• [Work to complete]: Bring together copies of the lines in the data below that contain the word "避免被传到表白墙上".

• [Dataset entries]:
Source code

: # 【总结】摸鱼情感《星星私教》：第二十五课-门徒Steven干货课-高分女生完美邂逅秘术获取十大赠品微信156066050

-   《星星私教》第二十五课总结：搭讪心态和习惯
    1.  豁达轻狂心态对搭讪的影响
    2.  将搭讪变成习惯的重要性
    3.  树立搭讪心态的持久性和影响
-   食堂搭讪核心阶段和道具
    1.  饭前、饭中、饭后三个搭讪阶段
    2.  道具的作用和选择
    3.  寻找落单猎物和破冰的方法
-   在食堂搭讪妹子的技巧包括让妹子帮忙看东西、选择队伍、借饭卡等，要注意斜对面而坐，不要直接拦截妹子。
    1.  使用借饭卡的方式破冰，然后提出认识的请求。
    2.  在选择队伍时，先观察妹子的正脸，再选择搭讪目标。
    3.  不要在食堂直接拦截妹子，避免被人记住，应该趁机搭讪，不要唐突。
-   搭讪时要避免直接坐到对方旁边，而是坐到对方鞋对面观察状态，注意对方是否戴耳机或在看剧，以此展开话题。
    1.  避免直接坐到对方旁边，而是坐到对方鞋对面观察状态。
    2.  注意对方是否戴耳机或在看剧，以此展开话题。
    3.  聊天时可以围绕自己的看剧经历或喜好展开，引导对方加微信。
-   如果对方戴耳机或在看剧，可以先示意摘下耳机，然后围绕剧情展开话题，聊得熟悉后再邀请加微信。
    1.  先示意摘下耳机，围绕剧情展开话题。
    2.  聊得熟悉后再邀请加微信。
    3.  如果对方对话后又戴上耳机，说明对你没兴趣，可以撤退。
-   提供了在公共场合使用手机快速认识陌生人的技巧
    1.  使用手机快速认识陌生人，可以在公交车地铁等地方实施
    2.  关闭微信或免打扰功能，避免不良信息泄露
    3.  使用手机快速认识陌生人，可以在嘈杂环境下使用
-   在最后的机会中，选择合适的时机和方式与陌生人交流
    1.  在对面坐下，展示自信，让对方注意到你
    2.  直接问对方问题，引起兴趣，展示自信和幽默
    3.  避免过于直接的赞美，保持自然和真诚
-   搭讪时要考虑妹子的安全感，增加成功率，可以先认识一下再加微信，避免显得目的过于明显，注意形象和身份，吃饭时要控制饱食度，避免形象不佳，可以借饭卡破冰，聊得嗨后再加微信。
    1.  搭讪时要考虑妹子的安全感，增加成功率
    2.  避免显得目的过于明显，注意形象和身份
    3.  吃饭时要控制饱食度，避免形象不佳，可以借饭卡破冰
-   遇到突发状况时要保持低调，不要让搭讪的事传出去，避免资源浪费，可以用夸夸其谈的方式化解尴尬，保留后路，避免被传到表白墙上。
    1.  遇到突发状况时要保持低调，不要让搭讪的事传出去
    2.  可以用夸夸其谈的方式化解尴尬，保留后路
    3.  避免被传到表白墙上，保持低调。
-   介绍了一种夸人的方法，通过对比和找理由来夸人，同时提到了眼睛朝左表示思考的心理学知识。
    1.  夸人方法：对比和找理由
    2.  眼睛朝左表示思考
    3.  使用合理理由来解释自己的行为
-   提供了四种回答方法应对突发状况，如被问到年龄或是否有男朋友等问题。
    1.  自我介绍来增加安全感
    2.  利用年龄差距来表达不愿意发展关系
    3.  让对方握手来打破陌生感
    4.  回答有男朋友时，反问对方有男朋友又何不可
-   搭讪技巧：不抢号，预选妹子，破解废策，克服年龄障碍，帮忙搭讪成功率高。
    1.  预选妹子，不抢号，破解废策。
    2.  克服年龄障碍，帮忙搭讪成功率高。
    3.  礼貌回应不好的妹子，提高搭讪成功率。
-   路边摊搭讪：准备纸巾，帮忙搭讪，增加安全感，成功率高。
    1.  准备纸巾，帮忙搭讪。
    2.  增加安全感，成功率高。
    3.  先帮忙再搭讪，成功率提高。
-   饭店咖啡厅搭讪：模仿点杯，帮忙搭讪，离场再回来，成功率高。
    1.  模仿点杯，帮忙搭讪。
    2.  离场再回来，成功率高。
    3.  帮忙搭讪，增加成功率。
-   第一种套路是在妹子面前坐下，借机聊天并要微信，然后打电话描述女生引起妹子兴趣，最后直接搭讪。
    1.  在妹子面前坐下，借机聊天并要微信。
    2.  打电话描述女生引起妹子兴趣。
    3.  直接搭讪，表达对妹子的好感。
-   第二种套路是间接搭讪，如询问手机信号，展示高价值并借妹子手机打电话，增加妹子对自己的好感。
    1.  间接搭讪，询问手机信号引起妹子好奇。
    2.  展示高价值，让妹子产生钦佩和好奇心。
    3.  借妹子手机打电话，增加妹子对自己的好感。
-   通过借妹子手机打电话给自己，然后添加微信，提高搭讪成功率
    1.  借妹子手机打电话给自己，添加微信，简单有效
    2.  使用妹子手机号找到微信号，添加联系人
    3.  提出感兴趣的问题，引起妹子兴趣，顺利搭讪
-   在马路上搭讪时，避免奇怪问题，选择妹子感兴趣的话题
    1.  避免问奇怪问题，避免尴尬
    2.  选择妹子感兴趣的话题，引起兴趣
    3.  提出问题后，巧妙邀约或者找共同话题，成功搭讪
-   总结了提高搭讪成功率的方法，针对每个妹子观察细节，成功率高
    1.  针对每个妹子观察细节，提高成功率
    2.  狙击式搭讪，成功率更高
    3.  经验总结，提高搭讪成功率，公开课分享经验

• [Written reply]:
-   遇到突发状况时要保持低调，不要让搭讪的事传出去，避免资源浪费，可以用夸夸其谈的方式化解尴尬，保留后路，避免被传到表白墙上。
    3.  避免被传到表白墙上，保持低调。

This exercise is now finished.